8

I am using python. I have two lists, list 1 is 7000 integers long, list 2 is 25000 integers. I want to go through each number in list 1 and find the closest number in list 2 that is bigger and the closest number that is smaller than each number in list 1, and then calculate the difference between these two numbers in list 2. So far I have:

for i in list1:
    for j in list 2:
        if list2[j]<list1[i]:
            a = max(list2)
        elif list2[j]>list1[i]:
            b = min(list2)
            interval = b-a

This doesn't seem to work. I want to find the explicit numbers in list 2 that are less than a specific number in list 1 and know the maximum, and then find out the smallest number in list 2 that is bigger than the number in list 1. Does anyone have any ideas? Thanks

ppwater
  • 2,315
  • 4
  • 15
  • 29

4 Answers4

6

You can use the bisect module, worst case complexity O(N * logN):

import bisect
lis1 = [4, 20, 26, 27, 30, 53, 57, 76, 89, 101]
lis2 = [17, 21, 40, 49, 53, 53, 53, 53, 70, 80, 81, 95, 99] #this must be sorted
#use lis2.sort() in case lis2 is not sorted
for x in lis1:
       #returns the index where x can be placed in lis2, keeping lis2 sorted
       ind=bisect.bisect(lis2,x) 
       if not (x >= lis2[-1] or x <= lis2[0]):
           sm, bi = lis2[ind-1], lis2[ind]

           if sm == x:  
               """ To handle the case when an item present in lis1 is 
               repeated multiple times in lis2, for eg 53 in this case"""
               ind -= 1
               while lis2[ind] == x:
                   ind -= 1
               sm = lis2[ind]

           print "{} <= {} <= {}".format(sm ,x, bi)

output:

17 <= 20 <= 21
21 <= 26 <= 40
21 <= 27 <= 40
21 <= 30 <= 40
49 <= 53 <= 70
53 <= 57 <= 70
70 <= 76 <= 80
81 <= 89 <= 95

Though this will not output anything for 4 and 101, as 4 is smaller than any element in lis2 and 101 is greater than any element in lis2. But that can be fixed if required.

Ashwini Chaudhary
  • 244,495
  • 58
  • 464
  • 504
6

Here's a vectorized solution using NumPy. It should be extremely fast, as it has no loops in Python (apart from the printing stage at the end).

import numpy as np

# set up fake data
l1 = np.array([1.9, 2, 2.1]) # or whatever list you have
l2 = np.array([1, 2, 5, 10]) # as above
l2.sort() # remove this line if it's always sorted

# the actual algorithm
indexes = np.searchsorted(l2, l1, side='right')
lower = l2[indexes - 1]
upper = l2[indexes]
diffs = upper - lower

# print results for debugging
for value, diff in zip(l1, diffs):
    print "value", value, "gap", diff

Here's the output with the hard-coded test data as above:

value 1.9 gap 1
value 2.0 gap 3
value 2.1 gap 3
John Zwinck
  • 239,568
  • 38
  • 324
  • 436
4

First of all, your example is not valid code, or at least it doesn't do what you want it to do. If you have

for i in list1:

then i is not the index, but an element of list1. So first of all you would compare i and j, not list[i] and list[j].

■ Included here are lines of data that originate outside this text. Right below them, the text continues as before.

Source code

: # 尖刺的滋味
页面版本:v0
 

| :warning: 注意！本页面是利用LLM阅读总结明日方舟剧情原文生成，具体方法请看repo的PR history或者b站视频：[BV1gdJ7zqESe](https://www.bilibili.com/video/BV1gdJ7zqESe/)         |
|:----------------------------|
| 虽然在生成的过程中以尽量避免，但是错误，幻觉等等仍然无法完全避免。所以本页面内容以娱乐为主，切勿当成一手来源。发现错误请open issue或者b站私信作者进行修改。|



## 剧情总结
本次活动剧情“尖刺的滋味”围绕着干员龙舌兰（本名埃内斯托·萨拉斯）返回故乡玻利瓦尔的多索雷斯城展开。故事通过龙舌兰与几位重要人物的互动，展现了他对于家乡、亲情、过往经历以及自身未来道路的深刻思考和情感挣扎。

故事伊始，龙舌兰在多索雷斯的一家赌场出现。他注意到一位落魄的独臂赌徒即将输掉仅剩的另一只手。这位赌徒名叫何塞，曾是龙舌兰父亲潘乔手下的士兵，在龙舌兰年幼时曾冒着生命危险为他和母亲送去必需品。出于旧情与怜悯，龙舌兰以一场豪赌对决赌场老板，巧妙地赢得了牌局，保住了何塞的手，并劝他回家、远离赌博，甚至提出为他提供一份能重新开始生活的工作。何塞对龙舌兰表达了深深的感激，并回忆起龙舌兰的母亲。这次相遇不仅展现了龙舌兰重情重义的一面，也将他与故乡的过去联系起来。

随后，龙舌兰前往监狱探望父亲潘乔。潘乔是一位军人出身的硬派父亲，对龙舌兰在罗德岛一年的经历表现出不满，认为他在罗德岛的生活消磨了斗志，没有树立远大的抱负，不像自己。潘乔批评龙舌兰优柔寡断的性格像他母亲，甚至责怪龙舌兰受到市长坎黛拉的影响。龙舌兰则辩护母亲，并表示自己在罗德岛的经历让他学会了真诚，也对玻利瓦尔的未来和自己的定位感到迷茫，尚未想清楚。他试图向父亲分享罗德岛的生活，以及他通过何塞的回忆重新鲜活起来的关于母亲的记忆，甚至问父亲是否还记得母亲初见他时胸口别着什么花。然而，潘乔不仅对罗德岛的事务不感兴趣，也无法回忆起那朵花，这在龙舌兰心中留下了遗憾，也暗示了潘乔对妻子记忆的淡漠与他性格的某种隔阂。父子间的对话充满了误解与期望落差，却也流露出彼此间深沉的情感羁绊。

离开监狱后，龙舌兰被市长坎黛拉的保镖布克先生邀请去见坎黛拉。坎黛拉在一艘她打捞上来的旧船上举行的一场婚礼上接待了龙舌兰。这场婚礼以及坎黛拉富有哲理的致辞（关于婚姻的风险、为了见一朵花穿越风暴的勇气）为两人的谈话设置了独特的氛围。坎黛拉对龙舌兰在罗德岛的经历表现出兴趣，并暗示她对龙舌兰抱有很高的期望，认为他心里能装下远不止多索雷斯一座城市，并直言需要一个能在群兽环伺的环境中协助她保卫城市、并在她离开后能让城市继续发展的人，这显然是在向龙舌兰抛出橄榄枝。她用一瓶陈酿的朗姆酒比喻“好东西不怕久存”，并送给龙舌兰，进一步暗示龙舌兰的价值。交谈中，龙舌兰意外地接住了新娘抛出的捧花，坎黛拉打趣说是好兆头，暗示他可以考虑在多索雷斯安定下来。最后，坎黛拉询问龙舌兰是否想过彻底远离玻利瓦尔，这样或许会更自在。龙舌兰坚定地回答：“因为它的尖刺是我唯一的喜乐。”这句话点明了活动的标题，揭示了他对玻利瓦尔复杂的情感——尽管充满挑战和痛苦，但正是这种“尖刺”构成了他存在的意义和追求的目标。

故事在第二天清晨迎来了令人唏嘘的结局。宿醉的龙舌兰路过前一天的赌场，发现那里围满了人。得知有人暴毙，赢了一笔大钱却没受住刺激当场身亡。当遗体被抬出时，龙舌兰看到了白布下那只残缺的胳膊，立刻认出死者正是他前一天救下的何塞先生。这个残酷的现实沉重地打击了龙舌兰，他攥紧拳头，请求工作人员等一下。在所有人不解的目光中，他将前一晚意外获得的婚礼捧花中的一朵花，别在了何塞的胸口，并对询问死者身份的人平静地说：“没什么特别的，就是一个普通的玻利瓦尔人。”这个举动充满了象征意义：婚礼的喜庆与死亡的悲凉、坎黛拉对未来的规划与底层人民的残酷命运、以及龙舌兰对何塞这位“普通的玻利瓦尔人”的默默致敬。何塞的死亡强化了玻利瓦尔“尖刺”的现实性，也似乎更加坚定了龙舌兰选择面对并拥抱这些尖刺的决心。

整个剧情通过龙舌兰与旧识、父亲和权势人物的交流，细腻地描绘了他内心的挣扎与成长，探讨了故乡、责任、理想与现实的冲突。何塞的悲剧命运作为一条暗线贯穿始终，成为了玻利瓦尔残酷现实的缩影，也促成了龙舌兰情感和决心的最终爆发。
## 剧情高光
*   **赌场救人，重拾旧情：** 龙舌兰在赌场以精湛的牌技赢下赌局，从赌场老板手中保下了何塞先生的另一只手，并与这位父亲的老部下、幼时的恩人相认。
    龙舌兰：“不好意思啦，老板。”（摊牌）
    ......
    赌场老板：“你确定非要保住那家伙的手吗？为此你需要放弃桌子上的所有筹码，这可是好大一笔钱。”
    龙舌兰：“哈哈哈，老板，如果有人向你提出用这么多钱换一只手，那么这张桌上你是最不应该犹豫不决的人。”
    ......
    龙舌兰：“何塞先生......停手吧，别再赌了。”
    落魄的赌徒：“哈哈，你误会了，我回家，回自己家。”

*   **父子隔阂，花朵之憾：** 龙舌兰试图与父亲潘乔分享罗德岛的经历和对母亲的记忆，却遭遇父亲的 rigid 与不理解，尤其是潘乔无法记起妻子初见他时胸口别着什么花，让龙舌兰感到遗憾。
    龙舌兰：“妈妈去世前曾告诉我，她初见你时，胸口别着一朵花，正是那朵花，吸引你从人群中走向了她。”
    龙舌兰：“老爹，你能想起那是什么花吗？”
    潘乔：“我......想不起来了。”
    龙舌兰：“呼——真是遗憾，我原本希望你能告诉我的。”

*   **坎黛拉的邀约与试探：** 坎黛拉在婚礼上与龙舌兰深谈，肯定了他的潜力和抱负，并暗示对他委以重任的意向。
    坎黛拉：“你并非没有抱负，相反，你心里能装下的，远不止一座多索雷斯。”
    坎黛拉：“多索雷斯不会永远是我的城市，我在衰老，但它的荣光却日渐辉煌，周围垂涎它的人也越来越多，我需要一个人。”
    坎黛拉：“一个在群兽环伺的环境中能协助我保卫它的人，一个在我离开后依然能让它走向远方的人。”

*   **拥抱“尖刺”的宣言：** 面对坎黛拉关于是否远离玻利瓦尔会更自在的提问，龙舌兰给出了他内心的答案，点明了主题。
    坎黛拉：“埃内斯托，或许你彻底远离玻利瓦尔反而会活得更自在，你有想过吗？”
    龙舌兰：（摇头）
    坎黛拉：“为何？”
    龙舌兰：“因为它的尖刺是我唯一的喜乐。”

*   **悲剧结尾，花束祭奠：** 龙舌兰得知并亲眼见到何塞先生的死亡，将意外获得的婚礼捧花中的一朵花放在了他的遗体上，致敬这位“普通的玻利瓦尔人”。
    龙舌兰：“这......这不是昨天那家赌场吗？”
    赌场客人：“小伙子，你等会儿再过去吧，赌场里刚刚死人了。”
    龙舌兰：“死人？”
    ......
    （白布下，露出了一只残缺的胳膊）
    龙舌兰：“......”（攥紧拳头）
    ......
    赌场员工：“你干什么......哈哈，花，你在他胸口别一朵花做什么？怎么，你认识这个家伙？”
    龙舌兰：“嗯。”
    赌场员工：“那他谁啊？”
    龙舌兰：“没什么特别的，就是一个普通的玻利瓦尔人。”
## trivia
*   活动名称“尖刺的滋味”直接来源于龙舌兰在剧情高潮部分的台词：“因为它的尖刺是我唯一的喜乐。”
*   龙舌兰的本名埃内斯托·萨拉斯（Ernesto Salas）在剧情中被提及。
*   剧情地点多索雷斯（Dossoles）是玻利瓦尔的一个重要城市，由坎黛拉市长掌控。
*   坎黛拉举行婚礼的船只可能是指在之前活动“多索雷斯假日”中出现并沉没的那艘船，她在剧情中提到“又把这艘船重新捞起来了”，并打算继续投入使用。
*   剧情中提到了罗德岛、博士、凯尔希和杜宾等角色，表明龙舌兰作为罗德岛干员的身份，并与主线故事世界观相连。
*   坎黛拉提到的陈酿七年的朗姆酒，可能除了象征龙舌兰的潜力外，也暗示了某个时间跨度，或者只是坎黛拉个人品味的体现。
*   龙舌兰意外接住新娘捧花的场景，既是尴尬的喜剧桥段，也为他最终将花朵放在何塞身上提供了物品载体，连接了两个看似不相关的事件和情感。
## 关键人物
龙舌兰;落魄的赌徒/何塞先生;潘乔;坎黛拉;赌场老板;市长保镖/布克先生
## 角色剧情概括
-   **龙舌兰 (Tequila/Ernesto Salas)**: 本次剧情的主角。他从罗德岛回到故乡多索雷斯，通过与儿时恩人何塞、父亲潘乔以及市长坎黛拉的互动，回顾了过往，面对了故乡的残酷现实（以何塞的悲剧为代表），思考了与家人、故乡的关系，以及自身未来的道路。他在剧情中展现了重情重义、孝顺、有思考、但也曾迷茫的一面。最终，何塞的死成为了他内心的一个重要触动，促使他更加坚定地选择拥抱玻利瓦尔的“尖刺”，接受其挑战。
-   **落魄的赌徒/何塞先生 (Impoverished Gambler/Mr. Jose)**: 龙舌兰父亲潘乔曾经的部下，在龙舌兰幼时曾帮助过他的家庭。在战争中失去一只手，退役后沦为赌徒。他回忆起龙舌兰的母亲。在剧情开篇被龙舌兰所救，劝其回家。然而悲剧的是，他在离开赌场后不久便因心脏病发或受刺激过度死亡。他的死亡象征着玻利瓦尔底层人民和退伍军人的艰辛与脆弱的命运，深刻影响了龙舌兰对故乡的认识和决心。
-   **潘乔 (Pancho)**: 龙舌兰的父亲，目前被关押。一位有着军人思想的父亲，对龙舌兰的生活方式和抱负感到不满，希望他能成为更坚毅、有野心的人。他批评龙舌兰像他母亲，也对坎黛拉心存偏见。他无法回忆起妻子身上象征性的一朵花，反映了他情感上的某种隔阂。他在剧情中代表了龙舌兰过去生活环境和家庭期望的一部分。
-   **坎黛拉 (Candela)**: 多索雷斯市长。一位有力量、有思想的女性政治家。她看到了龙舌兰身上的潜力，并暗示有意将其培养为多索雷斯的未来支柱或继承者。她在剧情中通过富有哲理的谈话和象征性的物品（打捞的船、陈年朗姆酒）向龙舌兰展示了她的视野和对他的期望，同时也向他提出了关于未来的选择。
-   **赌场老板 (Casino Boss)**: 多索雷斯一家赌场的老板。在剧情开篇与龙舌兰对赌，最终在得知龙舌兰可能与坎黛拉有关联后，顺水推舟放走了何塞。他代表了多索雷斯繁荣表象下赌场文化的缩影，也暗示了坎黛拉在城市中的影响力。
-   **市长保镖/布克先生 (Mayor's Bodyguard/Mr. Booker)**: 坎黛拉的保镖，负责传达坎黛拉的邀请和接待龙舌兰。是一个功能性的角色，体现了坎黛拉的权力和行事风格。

It should be easier to use list comprehensions>

for i in list1:
    a = max([n for n in list2 if n < i])
    b = min([n for n in list2 if n > i])

You might have to add an if or two to make sure a and b exist, but it should work like this.

Vikas
  • 8,790
  • 4
  • 38
  • 48
Harpe
  • 316
  • 1
  • 9
  • 5
    You don't need the second loop `for j in list2:`, do you? – Vikas May 28 '13 at 12:14
  • +1 for list comprehensions, although generator expressions might be a bit easier to read: `a = max(n for n in list2 if n < i)`. I like how (either of) these read as being almost directly from the spec the OP gave: "a is the maximum of those elements in `list2` that are lower than this particular element of `list1`". Also, `a` and `b` will certainly exist here: if the argument to `max` or `min` amounts to an empty sequence (or, in Python 3, contain types that can't be mutually ordered), they will raise `ValueError`. – lvc May 28 '13 at 12:30
  • yes that's great! thank you so much. it only worked when i didn't include the second for loop, that's correct. – user2428358 May 28 '13 at 12:35
  • @wim `max` and `min` are both linear. The loop over `list1` makes it `O(len(list1) * len(list2))`. This isn't *wonderful*, but calling it obnoxious is a bit harsh. – lvc May 28 '13 at 12:50
  • yeah, the question has been edited - when I voted and commented it had another loop over list2 which did all of nothing, and made it O(n^3) but another user fixed it now. – wim May 28 '13 at 13:00
  • @wim if you're happy that the problem you downvoted for is fixed, perhaps undoing your vote would be in order? – lvc May 28 '13 at 13:11
  • You don't need to generate a list inside `max()` and `min()` as they will work on sequences. So the `[ ]` is not required. – Burhan Khalid May 29 '13 at 03:58
0

Here's a solution not using numpy, bisect module or list comprehensions! Enjoy

list1=[1,2,4,8,16,32,64]
list2=[3,6,9,12,15,18,21]

correct={4:3, 8:3, 16:3}

lower=0
for t in list1:
  print t
  difference = 0
  index = lower
  while (difference == 0 and index<len(list2)-1):
    print "consider %d < %d and %d > %d" % (list2[index],t,list2[index+1],t)
    if list2[index]<t and list2[index+1] > t:
          lower = index
          upper = index + 1
          difference = list2[upper] - list2[lower]                              
          print "%d difference %d" % (t,list2[upper] - list2[lower])
          break
    index = index +1

  if t in correct.keys():
       assert(difference == correct[t])
Vorsprung
  • 32,923
  • 5
  • 39
  • 63